[Saved data entries]
Content starts

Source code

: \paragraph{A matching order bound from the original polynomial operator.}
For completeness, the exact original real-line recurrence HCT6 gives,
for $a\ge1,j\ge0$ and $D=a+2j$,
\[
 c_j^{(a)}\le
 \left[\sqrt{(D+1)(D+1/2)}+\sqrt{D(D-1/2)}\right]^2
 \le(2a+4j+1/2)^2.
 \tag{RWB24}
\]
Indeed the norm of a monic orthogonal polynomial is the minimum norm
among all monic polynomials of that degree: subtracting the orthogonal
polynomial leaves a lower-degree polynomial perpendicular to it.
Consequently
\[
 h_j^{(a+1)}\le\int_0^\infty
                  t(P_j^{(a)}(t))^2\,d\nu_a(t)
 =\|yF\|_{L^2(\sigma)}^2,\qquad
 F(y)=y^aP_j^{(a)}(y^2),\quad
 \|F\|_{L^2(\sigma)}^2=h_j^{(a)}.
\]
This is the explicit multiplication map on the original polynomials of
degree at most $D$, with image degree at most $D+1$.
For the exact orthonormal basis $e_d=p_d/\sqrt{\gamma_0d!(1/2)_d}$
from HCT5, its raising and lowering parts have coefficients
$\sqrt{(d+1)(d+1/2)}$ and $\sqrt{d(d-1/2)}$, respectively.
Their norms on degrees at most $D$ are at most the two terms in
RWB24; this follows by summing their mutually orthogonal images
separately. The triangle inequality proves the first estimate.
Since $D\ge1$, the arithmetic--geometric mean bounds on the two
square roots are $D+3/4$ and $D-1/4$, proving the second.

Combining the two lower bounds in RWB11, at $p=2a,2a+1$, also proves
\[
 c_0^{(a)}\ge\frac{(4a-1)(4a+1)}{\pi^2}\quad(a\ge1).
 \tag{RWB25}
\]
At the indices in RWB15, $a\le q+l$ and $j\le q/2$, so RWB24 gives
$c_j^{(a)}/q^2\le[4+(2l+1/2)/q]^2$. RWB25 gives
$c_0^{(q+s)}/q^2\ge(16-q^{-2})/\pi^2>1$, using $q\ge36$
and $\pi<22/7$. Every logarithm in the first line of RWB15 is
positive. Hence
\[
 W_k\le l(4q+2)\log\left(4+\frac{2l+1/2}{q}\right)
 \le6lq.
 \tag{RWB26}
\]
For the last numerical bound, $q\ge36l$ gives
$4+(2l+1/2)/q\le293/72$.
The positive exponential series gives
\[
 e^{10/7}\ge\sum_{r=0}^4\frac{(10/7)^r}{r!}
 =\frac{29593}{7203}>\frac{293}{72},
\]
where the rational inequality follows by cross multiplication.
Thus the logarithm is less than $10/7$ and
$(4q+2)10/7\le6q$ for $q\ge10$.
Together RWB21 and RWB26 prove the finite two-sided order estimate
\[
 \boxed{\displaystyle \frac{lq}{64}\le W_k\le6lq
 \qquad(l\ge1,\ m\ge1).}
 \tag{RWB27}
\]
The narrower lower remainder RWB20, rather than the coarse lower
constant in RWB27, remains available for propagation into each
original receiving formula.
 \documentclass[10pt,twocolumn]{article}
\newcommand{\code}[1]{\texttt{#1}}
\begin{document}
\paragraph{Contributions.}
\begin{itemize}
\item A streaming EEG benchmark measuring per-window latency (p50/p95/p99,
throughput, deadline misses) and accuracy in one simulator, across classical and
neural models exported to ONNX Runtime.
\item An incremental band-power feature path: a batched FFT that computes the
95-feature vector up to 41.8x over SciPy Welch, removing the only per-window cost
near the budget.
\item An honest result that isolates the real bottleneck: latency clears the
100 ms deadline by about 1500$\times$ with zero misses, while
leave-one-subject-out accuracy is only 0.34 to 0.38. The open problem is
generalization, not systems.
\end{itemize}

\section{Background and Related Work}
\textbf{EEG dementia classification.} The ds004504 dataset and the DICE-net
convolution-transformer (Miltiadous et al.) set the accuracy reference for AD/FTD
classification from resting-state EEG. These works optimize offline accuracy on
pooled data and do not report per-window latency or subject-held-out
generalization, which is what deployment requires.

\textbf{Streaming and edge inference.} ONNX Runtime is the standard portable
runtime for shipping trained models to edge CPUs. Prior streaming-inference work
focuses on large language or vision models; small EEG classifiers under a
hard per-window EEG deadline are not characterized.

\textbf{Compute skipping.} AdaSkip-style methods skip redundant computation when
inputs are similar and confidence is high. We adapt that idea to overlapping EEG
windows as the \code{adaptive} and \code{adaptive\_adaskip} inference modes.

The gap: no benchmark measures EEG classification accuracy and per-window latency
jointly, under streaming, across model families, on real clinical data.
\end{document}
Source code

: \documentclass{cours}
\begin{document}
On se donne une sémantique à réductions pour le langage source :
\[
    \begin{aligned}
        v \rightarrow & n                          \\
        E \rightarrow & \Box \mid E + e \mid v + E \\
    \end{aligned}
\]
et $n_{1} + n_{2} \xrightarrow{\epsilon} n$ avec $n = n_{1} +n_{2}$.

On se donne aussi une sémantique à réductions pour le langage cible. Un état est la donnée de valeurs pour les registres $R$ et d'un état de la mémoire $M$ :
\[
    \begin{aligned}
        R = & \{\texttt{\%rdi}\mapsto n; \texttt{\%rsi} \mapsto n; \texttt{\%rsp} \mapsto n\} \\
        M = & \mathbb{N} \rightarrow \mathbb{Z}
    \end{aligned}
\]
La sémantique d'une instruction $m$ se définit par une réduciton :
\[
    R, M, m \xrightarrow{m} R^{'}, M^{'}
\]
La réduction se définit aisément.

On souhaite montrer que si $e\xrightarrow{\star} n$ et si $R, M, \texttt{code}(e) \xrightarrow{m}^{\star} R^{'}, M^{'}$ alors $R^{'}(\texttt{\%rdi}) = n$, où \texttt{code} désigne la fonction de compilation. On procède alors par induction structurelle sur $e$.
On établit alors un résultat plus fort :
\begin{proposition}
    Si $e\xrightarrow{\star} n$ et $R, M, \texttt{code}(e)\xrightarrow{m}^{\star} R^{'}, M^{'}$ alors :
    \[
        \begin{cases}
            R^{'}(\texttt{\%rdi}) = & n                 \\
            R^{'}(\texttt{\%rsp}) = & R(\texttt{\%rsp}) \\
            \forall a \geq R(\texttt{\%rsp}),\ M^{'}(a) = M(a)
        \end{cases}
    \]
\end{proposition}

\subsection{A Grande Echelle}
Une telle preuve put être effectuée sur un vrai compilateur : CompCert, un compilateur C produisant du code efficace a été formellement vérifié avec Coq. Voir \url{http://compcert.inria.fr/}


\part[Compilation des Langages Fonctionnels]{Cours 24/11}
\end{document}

Content ends

Exercise instructions: Each line of the entries holding the string "documentclass" should be found and copied.

Answer box:
 \documentclass[10pt,twocolumn]{article}
: \documentclass{cours}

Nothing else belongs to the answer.